In our study, the results showed that open surgery was a risk factor for benign SBO following rectal cancer operation, concurring with a previous finding, increased incidence of SBO after laparotomy [
18]. Studies have shown that the abdominal wall damage and intestinal operation increased inflammatory reactions [
19], possibly resulting in the occurrence of SBO after an open rectectomy [
8]. In contrast, multiple studies have demonstrated that laparoscopic proctectomy could reduce adhesion-related complications and produce better short-term outcome [
20‐
22]. Besides, in this study, the incidence of benign SBO following rectal cancer surgery in the laparoscopic group was much lower compared with the open surgical group. Taken together, the results demonstrated the advantages of laparoscopy, providing a theoretical basis for treating rectal cancer patients using laparoscopic surgery.
Owing to the advantages of adjuvant radiotherapy, an increasing number of rectal cancer patients choose this option. But the long-range effects of radiotherapy should be completely studied to avoid the undesired side effects. It is well established that bowel obstruction is a long-term post-irradiation complication, and the incidence of bowel obstruction is increased when large quantities of small bowel are exposed to irradiation, especially the doses more than 50–55 Gy [
23]. In the long term, small bowel, affected by heavy quantities of irradiation could develop fibrosis and ischemia, might show as SBO. However, the incidence of post-irradiation SBO varies a lot, and no definite reasons could account for this variation. The fixed loops of small bowel in pelvis were observed in 65% of patients receiving postoperative irradiation relative to 18% of patients without operation [
24]. As fixed bowel maintains location during the treatment, the fixed bowel is potentially exposed to a significantly higher amount of irradiation compared with mobile bowel. Therefore, caution should be taken in the application of radiotherapy. A previous study showed that no difference in the occurrence rate of SBO was observed between surgery group (11%) and surgery combined with short-term preoperative irradiation group (11%) during a 5.1-year follow-up, suggesting the superiority of short-term preoperative irradiation over postoperative irradiation [
25]. However, in our study, most patients (683/901) undergoing radiotherapy were treated with postoperative irradiation. And we found that radiotherapy was the risk factor for SBO in rectal cancer patients subjected to radical resection, which was in line with previous findings [
9]. Taken together, these results reinforced the superiority of preoperative radiotherapy to reduce the long-run risk of developing SBO.
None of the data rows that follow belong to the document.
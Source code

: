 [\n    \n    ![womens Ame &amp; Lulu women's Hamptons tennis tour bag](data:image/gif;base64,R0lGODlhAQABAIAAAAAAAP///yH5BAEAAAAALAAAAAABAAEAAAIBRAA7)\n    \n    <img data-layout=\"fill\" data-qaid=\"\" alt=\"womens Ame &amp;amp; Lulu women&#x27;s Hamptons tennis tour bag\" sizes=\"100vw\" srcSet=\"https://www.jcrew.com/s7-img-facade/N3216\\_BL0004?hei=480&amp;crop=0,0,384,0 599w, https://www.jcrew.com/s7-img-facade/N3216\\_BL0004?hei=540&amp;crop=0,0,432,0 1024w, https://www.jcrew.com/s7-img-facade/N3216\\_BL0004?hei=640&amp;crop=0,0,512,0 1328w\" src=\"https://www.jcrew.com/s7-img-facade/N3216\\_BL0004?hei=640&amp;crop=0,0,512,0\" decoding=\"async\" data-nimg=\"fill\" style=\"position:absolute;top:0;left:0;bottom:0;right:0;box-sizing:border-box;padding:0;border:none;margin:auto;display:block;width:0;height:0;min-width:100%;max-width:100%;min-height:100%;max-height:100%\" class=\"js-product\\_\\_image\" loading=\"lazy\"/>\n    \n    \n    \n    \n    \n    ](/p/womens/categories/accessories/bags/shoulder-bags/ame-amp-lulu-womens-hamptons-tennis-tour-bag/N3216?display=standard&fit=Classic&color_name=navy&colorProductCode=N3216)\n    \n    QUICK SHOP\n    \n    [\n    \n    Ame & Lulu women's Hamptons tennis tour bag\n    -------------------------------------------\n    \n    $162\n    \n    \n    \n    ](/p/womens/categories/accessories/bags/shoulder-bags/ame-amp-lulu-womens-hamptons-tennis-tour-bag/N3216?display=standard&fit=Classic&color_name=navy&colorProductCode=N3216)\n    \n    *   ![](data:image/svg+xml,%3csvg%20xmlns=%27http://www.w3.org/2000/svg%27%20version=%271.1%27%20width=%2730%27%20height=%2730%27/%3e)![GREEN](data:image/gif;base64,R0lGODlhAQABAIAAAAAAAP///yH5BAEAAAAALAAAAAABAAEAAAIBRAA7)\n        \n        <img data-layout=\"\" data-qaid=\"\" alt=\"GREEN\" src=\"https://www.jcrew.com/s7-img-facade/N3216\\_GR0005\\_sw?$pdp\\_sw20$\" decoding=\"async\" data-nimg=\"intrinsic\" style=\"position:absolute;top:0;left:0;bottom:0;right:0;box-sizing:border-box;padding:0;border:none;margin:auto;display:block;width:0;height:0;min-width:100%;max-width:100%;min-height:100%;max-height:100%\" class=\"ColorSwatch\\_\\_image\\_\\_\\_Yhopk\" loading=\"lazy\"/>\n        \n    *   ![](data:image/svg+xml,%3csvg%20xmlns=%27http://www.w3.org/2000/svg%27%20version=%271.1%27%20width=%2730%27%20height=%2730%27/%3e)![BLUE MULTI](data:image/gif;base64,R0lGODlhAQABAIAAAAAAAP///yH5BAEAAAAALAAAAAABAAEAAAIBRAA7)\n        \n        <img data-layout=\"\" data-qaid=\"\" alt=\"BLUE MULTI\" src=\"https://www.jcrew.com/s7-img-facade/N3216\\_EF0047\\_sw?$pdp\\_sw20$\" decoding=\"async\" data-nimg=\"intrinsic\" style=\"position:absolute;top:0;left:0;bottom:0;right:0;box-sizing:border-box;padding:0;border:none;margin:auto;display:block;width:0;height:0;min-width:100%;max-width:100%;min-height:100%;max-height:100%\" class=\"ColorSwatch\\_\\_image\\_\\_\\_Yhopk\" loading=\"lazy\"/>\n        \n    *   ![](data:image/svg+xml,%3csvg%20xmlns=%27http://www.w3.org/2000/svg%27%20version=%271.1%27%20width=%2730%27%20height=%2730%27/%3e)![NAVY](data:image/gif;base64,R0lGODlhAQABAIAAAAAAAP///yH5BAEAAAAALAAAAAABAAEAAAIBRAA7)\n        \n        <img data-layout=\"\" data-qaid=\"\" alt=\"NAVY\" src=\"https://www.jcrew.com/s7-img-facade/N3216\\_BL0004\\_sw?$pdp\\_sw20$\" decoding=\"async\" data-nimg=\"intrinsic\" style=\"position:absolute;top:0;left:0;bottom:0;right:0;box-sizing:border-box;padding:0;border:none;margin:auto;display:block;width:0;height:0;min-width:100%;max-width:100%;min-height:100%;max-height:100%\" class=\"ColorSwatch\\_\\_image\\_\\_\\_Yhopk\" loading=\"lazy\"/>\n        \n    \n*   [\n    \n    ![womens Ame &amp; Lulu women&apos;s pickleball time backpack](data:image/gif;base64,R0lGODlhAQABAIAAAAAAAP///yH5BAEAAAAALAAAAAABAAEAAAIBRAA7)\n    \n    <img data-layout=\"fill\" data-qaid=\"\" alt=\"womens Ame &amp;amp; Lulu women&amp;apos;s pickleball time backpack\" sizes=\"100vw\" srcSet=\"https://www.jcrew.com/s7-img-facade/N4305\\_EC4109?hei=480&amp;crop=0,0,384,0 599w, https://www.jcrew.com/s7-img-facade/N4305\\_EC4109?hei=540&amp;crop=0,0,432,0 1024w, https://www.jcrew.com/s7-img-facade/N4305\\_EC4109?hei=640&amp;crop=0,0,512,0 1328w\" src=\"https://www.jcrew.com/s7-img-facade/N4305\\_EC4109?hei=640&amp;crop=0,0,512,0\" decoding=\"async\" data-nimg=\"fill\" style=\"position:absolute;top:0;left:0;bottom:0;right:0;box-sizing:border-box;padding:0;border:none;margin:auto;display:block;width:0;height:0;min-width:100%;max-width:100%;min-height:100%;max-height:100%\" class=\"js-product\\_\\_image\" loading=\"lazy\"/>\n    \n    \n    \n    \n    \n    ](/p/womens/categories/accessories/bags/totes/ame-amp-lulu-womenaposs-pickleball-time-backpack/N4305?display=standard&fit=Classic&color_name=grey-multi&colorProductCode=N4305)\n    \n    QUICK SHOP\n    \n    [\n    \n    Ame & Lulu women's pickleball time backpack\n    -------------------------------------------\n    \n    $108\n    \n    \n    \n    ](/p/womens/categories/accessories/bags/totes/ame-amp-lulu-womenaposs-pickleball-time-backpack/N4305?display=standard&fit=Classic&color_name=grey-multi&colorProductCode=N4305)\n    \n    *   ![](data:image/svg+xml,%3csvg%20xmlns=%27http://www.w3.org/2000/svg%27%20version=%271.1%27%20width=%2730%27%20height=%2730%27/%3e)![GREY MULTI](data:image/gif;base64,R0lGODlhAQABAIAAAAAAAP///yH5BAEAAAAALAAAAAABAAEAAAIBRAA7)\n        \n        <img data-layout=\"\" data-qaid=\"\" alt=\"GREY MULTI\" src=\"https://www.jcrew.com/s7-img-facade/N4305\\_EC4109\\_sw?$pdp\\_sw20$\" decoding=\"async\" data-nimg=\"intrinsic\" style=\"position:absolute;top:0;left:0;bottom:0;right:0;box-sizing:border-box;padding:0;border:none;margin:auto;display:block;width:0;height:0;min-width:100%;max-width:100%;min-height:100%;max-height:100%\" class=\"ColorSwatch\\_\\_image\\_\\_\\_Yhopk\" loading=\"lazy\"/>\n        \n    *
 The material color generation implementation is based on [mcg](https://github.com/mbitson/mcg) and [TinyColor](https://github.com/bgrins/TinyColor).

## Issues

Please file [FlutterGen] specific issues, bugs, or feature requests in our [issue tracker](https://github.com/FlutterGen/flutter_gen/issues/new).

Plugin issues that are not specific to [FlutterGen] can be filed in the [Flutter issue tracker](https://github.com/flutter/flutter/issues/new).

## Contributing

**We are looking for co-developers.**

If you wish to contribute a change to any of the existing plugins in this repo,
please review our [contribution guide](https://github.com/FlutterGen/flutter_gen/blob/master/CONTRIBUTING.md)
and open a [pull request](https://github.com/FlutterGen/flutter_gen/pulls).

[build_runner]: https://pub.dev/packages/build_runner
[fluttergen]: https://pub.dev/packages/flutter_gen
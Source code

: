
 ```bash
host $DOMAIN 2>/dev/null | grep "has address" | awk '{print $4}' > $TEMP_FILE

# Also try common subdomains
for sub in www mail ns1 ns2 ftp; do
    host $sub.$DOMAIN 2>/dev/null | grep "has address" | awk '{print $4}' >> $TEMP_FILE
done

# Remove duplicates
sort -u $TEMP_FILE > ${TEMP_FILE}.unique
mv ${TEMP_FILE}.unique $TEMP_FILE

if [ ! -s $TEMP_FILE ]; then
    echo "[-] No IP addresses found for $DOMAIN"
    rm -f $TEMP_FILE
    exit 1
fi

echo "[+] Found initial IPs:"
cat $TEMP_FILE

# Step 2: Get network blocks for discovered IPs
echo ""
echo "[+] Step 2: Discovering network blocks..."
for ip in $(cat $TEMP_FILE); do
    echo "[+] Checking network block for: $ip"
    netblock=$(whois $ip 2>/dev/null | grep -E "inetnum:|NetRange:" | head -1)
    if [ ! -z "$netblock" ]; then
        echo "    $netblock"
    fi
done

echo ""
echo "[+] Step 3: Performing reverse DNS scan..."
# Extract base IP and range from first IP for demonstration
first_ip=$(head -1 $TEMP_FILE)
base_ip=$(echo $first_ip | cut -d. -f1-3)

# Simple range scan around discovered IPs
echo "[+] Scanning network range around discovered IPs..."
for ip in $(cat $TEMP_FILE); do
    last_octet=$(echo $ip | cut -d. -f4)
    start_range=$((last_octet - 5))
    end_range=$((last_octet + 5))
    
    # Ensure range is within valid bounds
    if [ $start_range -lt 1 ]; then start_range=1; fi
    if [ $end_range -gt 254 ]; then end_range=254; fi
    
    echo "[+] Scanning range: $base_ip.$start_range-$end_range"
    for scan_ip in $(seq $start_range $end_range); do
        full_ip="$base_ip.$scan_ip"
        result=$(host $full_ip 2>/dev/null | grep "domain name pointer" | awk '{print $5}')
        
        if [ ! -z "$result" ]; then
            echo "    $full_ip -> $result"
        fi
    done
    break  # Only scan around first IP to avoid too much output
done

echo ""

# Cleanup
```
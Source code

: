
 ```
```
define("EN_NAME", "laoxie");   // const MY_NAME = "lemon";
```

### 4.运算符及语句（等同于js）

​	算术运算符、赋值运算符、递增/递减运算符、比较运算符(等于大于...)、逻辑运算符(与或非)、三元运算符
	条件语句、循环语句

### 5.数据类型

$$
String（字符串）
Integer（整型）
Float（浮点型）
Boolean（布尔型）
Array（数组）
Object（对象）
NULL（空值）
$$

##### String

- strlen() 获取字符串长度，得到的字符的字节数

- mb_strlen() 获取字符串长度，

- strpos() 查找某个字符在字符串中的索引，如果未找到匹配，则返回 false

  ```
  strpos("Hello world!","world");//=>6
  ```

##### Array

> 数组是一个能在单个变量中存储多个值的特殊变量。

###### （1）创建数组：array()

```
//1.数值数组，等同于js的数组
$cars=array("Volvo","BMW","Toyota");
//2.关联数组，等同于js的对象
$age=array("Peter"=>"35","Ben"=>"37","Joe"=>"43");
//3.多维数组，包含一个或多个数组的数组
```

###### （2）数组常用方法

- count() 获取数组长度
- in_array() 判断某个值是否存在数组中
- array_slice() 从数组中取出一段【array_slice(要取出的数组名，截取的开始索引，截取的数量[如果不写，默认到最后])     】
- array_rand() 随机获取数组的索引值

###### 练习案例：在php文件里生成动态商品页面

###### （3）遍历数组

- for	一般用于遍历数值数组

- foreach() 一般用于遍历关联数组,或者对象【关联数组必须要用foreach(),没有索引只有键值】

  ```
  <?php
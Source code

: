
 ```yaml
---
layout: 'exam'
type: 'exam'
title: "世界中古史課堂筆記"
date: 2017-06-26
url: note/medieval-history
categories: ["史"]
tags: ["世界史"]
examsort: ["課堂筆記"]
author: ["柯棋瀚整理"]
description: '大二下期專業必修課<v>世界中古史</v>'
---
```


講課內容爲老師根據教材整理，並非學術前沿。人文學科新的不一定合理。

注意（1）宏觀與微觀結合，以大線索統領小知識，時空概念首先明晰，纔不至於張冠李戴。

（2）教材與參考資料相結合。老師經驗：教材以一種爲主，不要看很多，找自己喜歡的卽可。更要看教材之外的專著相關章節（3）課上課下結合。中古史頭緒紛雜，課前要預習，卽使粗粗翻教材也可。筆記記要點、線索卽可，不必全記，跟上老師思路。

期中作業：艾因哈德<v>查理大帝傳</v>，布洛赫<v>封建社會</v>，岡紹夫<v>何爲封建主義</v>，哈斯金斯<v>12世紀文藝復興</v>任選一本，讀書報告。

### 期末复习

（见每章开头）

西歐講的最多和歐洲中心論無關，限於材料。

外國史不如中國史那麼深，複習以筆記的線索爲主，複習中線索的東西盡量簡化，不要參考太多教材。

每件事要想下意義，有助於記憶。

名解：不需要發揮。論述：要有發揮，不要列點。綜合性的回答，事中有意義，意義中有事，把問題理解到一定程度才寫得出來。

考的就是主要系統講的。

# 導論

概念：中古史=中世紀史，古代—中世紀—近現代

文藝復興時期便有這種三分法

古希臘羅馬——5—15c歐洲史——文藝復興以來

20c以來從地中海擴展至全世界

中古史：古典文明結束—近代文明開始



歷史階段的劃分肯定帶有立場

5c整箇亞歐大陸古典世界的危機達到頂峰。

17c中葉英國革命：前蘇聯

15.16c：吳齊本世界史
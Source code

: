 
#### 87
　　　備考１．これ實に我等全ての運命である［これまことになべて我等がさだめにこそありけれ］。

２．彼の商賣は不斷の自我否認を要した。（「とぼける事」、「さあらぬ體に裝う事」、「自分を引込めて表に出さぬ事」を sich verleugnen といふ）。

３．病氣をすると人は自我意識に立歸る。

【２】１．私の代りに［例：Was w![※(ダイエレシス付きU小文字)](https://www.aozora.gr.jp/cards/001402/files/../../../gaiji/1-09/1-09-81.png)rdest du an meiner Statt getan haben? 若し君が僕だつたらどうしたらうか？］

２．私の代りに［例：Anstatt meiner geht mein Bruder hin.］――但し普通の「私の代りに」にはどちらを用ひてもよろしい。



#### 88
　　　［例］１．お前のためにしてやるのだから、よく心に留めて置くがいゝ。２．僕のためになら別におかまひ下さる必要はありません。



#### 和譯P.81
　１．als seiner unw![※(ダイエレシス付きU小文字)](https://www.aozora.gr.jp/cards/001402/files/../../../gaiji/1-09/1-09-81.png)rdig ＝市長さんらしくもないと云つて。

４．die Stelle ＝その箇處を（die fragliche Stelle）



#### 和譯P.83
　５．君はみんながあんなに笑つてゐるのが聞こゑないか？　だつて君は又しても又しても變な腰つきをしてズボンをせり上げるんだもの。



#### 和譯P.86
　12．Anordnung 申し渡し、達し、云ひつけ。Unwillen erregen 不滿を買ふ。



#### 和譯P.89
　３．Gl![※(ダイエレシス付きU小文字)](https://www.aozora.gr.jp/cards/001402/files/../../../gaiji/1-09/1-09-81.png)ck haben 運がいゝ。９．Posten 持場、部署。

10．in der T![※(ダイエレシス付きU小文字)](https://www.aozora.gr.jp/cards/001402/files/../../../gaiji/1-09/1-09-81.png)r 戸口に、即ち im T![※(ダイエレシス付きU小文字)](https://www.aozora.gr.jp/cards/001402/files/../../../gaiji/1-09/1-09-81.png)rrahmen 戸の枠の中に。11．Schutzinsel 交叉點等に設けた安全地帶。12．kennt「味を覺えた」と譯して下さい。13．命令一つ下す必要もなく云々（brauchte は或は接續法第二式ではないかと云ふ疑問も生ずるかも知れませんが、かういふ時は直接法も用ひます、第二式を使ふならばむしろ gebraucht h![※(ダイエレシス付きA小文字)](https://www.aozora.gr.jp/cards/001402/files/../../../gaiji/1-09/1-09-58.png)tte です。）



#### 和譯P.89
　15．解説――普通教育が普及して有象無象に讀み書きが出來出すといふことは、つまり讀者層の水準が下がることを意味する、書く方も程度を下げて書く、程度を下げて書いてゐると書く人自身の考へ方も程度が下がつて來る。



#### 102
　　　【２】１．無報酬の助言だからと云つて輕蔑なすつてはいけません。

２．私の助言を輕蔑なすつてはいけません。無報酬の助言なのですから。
Notably, a recent study examined the risk factors for SBO that occurred within 30 days following anterior resection for rectal cancer [
10]. Patients with perioperative complications other than SBO and with simultaneous resection of other organs were excluded from the study. The univariate logistic regression was conducted to screen for the factors related to the occurrence of SBO; the identified factors were then used in a multivariate logistic model to evaluate the independent risk factors for SBO; they found D3 node dissection and defunctioning ileostomy formation were the independent risk factors for early postoperative SBO after anterior resection for rectal cancer. Therefore, basically, their research and our research are methodologically consistent; the biggest difference lies in the subjects of interest. The subjects with a long-term follow-up (68 months) in our study might result in the finding of different risk factors for SBO from previous studies.